• [DATA UNDER STUDY]
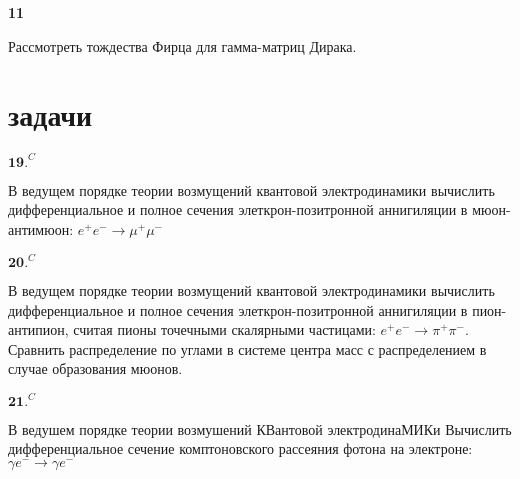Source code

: \documentclass[a4paper,12pt]{article} %
\begin{document}
\begin{task}\textbf{11}

Рассмотреть тождества Фирца для гамма-матриц Дирака.









\end{task}


\section{задачи}


\begin{ttask} $\mathbf{1 9 .}^{C}$ 

В ведущем порядке теории возмущений квантовой электродинамики вычислить дифференциальное и полное сечения элеткрон-позитронной аннигиляции в мюон-антимюон: 
$e^{+} e^{-} \rightarrow \mu^{+} \mu^{-}$









\end{ttask}



\begin{ttask} $\mathbf{2 0 .}^{C}$ 
	
В ведущем порядке теории возмущений квантовой электродинамики вычислить дифференциальное и полное сечения элеткрон-позитронной аннигиляции в пион-антипион, 
считая пионы точечными скалярными частицами: $e^{+} e^{-} \rightarrow \pi^{+} \pi^{-} .$ 
Сравнить распределение по углами в системе центра масс с распределением в случае образования мюонов.














\end{ttask}



\begin{ttask} $\mathbf{2 1 .}^{C}$ 

В ведушем порядке теории возмушений КВантовой электродинаМИКи Вычислить дифференциальное сечение комптоновского рассеяния фотона на электроне: $\gamma e^{-} \rightarrow \gamma e^{-}$






\end{ttask}
\end{document}

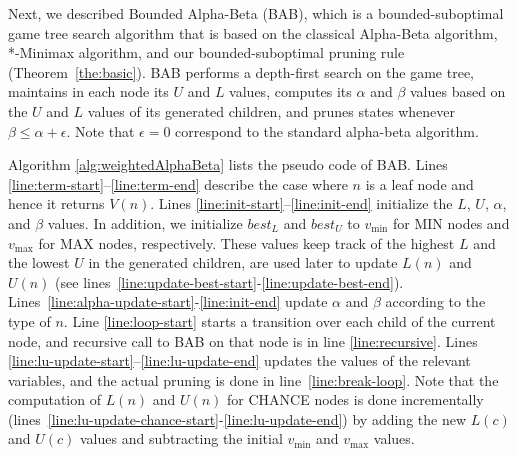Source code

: \documentclass[runningheads]{llncs}
\newcommand{\MM}{\mathit{V}}
\newcommand{\pess}{\mathit{L}}
\newcommand{\opti}{\mathit{U}}
\newcommand{\besto}{\mathit{best}_{\opti}}
\newcommand{\bestp}{\mathit{best}_{\pess}}
\newcommand{\vmax}{v_{\text{max}}}
\newcommand{\vmin}{v_{\text{min}}}
\begin{document}
Next, we described Bounded Alpha-Beta (BAB), which is a bounded-suboptimal game tree search algorithm 
that is based on the classical Alpha-Beta algorithm, *-Minimax algorithm, and our bounded-suboptimal pruning rule (Theorem~\ref{the:basic}). 
BAB performs a depth-first search on the game tree, maintains in each node its $\opti$ and $\pess$ values, computes its $\alpha$ and $\beta$ values based on the $\opti$ and $\pess$ values of its generated children, and prunes states whenever $\beta \leq \alpha+\epsilon$. Note that $\epsilon=0$ correspond to the standard alpha-beta algorithm.


Algorithm \ref{alg:weightedAlphaBeta} lists the pseudo code of BAB.
Lines \ref{line:term-start}--\ref{line:term-end} describe the case where $n$ is a leaf node and hence it returns $\MM(n)$. %
Lines \ref{line:init-start}--\ref{line:init-end} initialize the $\pess$, $\opti$, $\alpha$, and $\beta$ values. In addition, we 
initialize $\bestp$ and $\besto$ to $\vmin{}$ for MIN nodes and $\vmax{}$ for MAX nodes, respectively.
These values keep track of the highest $\pess{}$ and the lowest $\opti{}$ in the generated children, are used later to update $\pess(n)$ and $\opti(n)$ (see lines~\ref{line:update-best-start}-\ref{line:update-best-end}). 
Lines~\ref{line:alpha-update-start}-\ref{line:init-end} update $\alpha$ and $\beta$ according to the type of $n$. 
Line \ref{line:loop-start} starts a transition over each child of the current node, and recursive call to BAB on that node is 
in line \ref{line:recursive}. Lines \ref{line:lu-update-start}--\ref{line:lu-update-end} updates 
the values of the relevant variables, and the actual pruning is done in line~\ref{line:break-loop}. 
Note that the computation of $\pess(n)$ and $\opti(n)$ for CHANCE nodes is done incrementally (lines~\ref{line:lu-update-chance-start}-\ref{line:lu-update-end}) by adding the new $\pess(c)$ and $\opti(c)$ values and subtracting the initial $\vmin$ and $\vmax$ values.
\end{document}
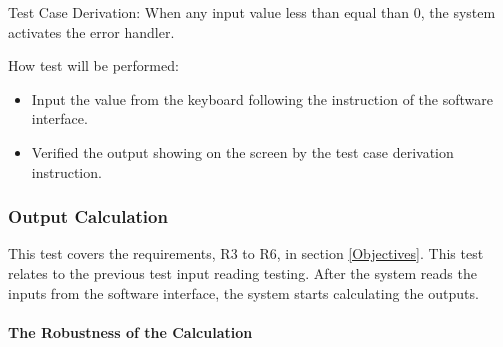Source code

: \documentclass[12pt, titlepage]{article}
\begin{document}
\begin{enumerate}
Test Case Derivation: When any input value less than equal than 0, the system
activates the error handler. \\ 


How test will be performed: 

\begin{itemize} 
\item Input the value from the keyboard following the instruction of the
software interface. 
\item Verified the output showing on the screen by the test case derivation
instruction.
\end{itemize} 
\end{enumerate}

\subsubsection{Output Calculation}

This test covers the requirements, R3 to R6, in section \ref{Objectives}.
This test relates to the previous test input reading testing. After the 
system reads the inputs from the software interface, the system starts
calculating the outputs.



\paragraph{The Robustness of the Calculation}
\end{document}
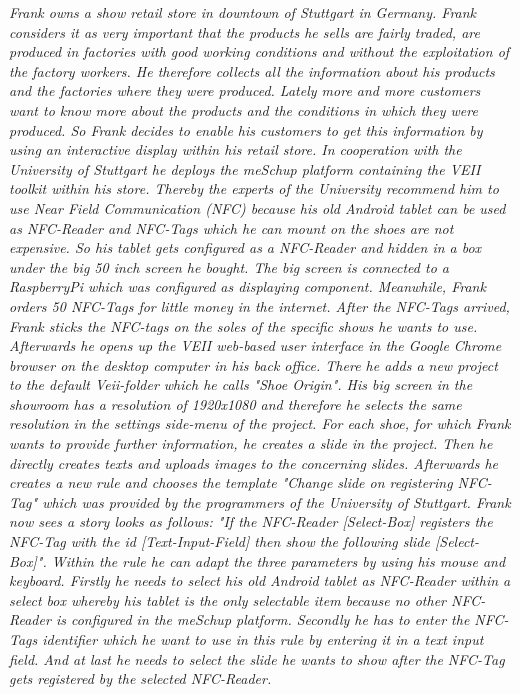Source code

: \textit{
Frank owns a show retail store in downtown of Stuttgart in Germany. Frank considers it as very important that the products he sells are fairly traded, are produced in factories with good working conditions and without the exploitation of the factory workers. He therefore collects all the information about his products and the factories where they were produced. Lately more and more customers want to know more about the products and the conditions in which they were produced. So Frank decides to enable his customers to get this information by using an interactive display within his retail store.
In cooperation with the University of Stuttgart he deploys the meSchup platform containing the VEII toolkit within his store. Thereby the experts of the University recommend him to use Near Field Communication (NFC) because his old Android tablet can be used as NFC-Reader and NFC-Tags which he can mount on the shoes are not expensive. So his tablet gets configured as a NFC-Reader and hidden in a box under the big 50 inch screen he bought. The big screen is connected to a RaspberryPi which was configured as displaying component. Meanwhile, Frank orders 50 NFC-Tags for little money in the internet. After the NFC-Tags arrived, Frank sticks the NFC-tags on the soles of the specific shows he wants to use. Afterwards he opens up the VEII web-based user interface in the Google Chrome browser on the desktop computer in his back office. There he adds a new project to the default Veii-folder which he calls "Shoe Origin". His big screen in the showroom has a resolution of 1920x1080 and therefore he selects the same resolution in the settings side-menu of the project. For each shoe, for which Frank wants to provide further information, he creates a slide in the project. Then he directly creates texts and uploads images to the concerning slides. Afterwards he creates a new rule and chooses the template "Change slide on registering NFC-Tag" which was provided by the programmers of the University of Stuttgart. Frank now sees a story looks as follows: "If the NFC-Reader [Select-Box] registers the NFC-Tag with the id [Text-Input-Field] then show the following slide [Select-Box]". Within the rule he can adapt the three parameters by using his mouse and keyboard. Firstly he needs to select his old Android tablet as NFC-Reader within a select box whereby his tablet is the only selectable item because no other NFC-Reader is configured in the meSchup platform. Secondly he has to enter the NFC-Tags identifier which he want to use in this rule by entering it in a text input field. And at last he needs to select the slide he wants to show after the NFC-Tag gets registered by the selected NFC-Reader.
}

• [HOW TO COMPLETE THIS TASK] Give only how many lines above hold "mathit".

• [WRITTEN REPLY] 5